→ Action item:
Repeat exactly the lines from the start of the entries below through the line containing "- Replace build". Omit the rest.

→ Stored data:
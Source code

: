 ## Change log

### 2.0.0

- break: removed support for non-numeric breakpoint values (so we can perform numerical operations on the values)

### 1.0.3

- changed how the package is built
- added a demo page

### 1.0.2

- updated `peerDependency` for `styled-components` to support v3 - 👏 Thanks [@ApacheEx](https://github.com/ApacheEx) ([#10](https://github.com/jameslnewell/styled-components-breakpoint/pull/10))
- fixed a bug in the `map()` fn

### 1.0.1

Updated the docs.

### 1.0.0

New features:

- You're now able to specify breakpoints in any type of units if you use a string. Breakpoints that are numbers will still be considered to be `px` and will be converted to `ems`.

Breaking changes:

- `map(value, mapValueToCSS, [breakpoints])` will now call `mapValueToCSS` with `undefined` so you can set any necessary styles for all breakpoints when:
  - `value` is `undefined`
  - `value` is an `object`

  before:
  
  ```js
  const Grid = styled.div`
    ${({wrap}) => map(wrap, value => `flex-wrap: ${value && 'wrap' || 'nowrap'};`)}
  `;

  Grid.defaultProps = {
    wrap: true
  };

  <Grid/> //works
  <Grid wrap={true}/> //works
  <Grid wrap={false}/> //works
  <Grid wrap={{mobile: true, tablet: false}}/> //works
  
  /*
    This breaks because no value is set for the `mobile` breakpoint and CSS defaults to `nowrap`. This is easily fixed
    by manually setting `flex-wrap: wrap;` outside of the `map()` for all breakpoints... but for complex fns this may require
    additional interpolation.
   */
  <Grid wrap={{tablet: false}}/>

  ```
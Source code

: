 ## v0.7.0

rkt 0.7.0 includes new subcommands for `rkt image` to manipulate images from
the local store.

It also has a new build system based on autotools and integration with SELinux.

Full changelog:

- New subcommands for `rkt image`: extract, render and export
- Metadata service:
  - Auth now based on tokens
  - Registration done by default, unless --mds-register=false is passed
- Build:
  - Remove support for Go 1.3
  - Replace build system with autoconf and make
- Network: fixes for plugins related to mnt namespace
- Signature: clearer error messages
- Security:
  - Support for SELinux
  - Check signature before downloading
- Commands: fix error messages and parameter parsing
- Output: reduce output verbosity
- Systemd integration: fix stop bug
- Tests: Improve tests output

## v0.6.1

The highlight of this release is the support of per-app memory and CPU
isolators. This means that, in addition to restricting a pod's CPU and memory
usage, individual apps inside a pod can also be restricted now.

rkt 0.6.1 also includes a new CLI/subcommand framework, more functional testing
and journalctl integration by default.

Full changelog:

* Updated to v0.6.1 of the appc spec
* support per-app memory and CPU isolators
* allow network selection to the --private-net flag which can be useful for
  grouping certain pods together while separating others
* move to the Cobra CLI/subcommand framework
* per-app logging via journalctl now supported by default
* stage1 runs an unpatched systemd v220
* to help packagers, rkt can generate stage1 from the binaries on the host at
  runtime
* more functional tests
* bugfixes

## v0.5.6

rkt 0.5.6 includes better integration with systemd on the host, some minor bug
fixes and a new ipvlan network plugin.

→ Written answer:
Source code

: ## Change log

### 2.0.0

- break: removed support for non-numeric breakpoint values (so we can perform numerical operations on the values)

### 1.0.3

- changed how the package is built
- added a demo page

### 1.0.2

- updated `peerDependency` for `styled-components` to support v3 - 👏 Thanks [@ApacheEx](https://github.com/ApacheEx) ([#10](https://github.com/jameslnewell/styled-components-breakpoint/pull/10))
- fixed a bug in the `map()` fn

### 1.0.1

Updated the docs.

### 1.0.0

New features:

- You're now able to specify breakpoints in any type of units if you use a string. Breakpoints that are numbers will still be considered to be `px` and will be converted to `ems`.

Breaking changes:

- `map(value, mapValueToCSS, [breakpoints])` will now call `mapValueToCSS` with `undefined` so you can set any necessary styles for all breakpoints when:
  - `value` is `undefined`
  - `value` is an `object`

  before:
  
  ```js
  const Grid = styled.div`
    ${({wrap}) => map(wrap, value => `flex-wrap: ${value && 'wrap' || 'nowrap'};`)}
  `;

  Grid.defaultProps = {
    wrap: true
  };

  <Grid/> //works
  <Grid wrap={true}/> //works
  <Grid wrap={false}/> //works
  <Grid wrap={{mobile: true, tablet: false}}/> //works
  
  /*
    This breaks because no value is set for the `mobile` breakpoint and CSS defaults to `nowrap`. This is easily fixed
    by manually setting `flex-wrap: wrap;` outside of the `map()` for all breakpoints... but for complex fns this may require
    additional interpolation.
   */
  <Grid wrap={{tablet: false}}/>

  ```
Source code

: ## v0.7.0

rkt 0.7.0 includes new subcommands for `rkt image` to manipulate images from
the local store.

It also has a new build system based on autotools and integration with SELinux.

Full changelog:

- New subcommands for `rkt image`: extract, render and export
- Metadata service:
  - Auth now based on tokens
  - Registration done by default, unless --mds-register=false is passed
- Build:
  - Remove support for Go 1.3
  - Replace build system with autoconf and make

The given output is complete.